From Islington in north London, Marketplace’s Stephen Beard reports.


Stephen Beard: This is one of London’s more fashionable and expensive districts. But like many parts of this city, there are poor as well as rich people here.

Patricia Radcliffe is poor. A single mother with five children, she rents a house here with the help of government housing benefit. She’s very worried about the looming benefit cuts.

Patricia Radcliffe: Well, to me, it’s like they want me to put myself in debt and then maybe to see me and my family on the street.

She won’t be on the street, but the new cap on housing benefit means that she may have to move to a cheaper district.

Radcliffe: I would love to find somewhere cheaper but not too far, because my kids like going to school and they have their friends around here.

She’d be lucky. The new housing benefit cap, $640 a week, means that she may well have to uproot herself and move far away from the center of the city. The same could happen to thousands of poor households in the capital.

Radio show: This is BBC London on 94.9, Vanessa Feltz…

On this radio phone-in show, the mayor of London, Boris Johnson, vowed to fight what he called “social cleansing.”

Boris Johnson: We will not accept any kind of Kosovo-style social cleansing of London. You are not going to see on my watch, thousands of people being evicted from the place where they’ve been living and have put down roots.

Boris is famous for his vivid imagery, but Kosovo? Evoking the Balkan war in which thousands of people were driven out of their villages on the because of their ethnicity — isn’t that a bit over the top? I went to meet someone who should know.

Bujar Haxhiu: OK, this is our office; it’s one of our offices. We’ve got two of them.

Bujar Haxhiu is a Kosovan who was ethnically cleansed by the Serbs and came to Britain as a refugee. He now owns this letting agency in North London and has a wide range of properties for rent.

Beard: Do you have any properties on your books that somebody could afford with the new housing benefit?

Haxhiu: No.

Beard: None at all?

Haxhiu: None at all.

Bujar says the new $650-a-week cap on housing benefit will cause a major upheaval.

Haxhiu: People are gonna move out, and they’re gonna have to search for cheaper properties and that’s gonna have to be out of London. Because in the London area, it’s going to be very difficult to live.

Beard: Would you describe this as Kosovo-style cleansing?

Haxhiu: I would say yes, I could call it social ethnic cleansing.

Beard: Without the bloodshed?

Haxhiu: Of course.

Critics of the cap say it will turn London into a city like Paris where the poor — most of them immigrants — are banished to the outskirts and only the rich can live in the center.

David Cameron: These are difficult changes…

Angry shouts

Cameron: I think this is right.

But Prime Minister David Cameron has been fighting back in the House of Commons.

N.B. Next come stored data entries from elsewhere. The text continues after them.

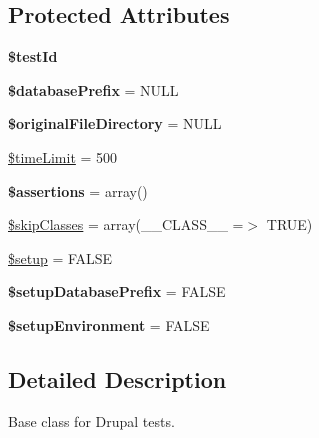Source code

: \subsection*{Protected Attributes}
\begin{DoxyCompactItemize}
\item 
\hypertarget{classDrupalTestCase_a04c476de2bcf67cda4fdfc23d92b5924}{
{\bfseries \$testId}}
\label{classDrupalTestCase_a04c476de2bcf67cda4fdfc23d92b5924}

\item 
\hypertarget{classDrupalTestCase_ab50922223fddbc71cd6bebbfba7ce62f}{
{\bfseries \$databasePrefix} = NULL}
\label{classDrupalTestCase_ab50922223fddbc71cd6bebbfba7ce62f}

\item 
\hypertarget{classDrupalTestCase_abc9180c73bd83f311c30e85045fdfe40}{
{\bfseries \$originalFileDirectory} = NULL}
\label{classDrupalTestCase_abc9180c73bd83f311c30e85045fdfe40}

\item 
\hyperlink{classDrupalTestCase_a3718dfe6f376857a54eff711c720ed01}{\$timeLimit} = 500
\item 
\hypertarget{classDrupalTestCase_a9293d7fd953aeb2c38da939e73d40af6}{
{\bfseries \$assertions} = array()}
\label{classDrupalTestCase_a9293d7fd953aeb2c38da939e73d40af6}

\item 
\hyperlink{classDrupalTestCase_a2b29918aec212576b048e0ffa8fd5b89}{\$skipClasses} = array(\_\-\_\-CLASS\_\-\_\- =$>$ TRUE)
\item 
\hyperlink{classDrupalTestCase_a3a4fcc47d7c5768a93169285fa46a3fb}{\$setup} = FALSE
\item 
\hypertarget{classDrupalTestCase_a5d38b8d88551b2b595c8c26171fc2717}{
{\bfseries \$setupDatabasePrefix} = FALSE}
\label{classDrupalTestCase_a5d38b8d88551b2b595c8c26171fc2717}

\item 
\hypertarget{classDrupalTestCase_a951505c8120361d0ab7b3fb218f495dc}{
{\bfseries \$setupEnvironment} = FALSE}
\label{classDrupalTestCase_a951505c8120361d0ab7b3fb218f495dc}

\end{DoxyCompactItemize}


\subsection{Detailed Description}
Base class for Drupal tests.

He says he must cut the cost of a benefit that’s spiralling out of control.

Cameron: Are we happy to go on paying housing benefit of £30,000, £40,000, £50,000 ?

The total annual cost of this benefit jumped by 50 percent over the past five years to more than $35 billion, reflecting the huge boom in London property prices. And that, says Cameron, has priced many ordinary, working people who are not on benefits out of the central London rental market.

Cameron: Are constituents working hard to give benefits so people can live in homes they couldn’t dream of?

And these commuters who can’t afford to live in central London certainly support the benefit cap.

Man 1: Of course, I’d love to live in the nicer areas of London. But because I have to live within my means, I can’t do that.

Man 2: No, I think it’s right to cut the benefits. The likes of you and I wouldn’t be to afford to live in these sort of places, and yet they’re being housed at taxpayers’s expense.

The government is pressing ahead with the cut in housing benefit, dismissing what it calls the “hysterical” claims that it will ruin the social fabric of the capital. London, said a government spokesman, is always in a state of flux.

In London, this is Stephen Beard for Marketplace.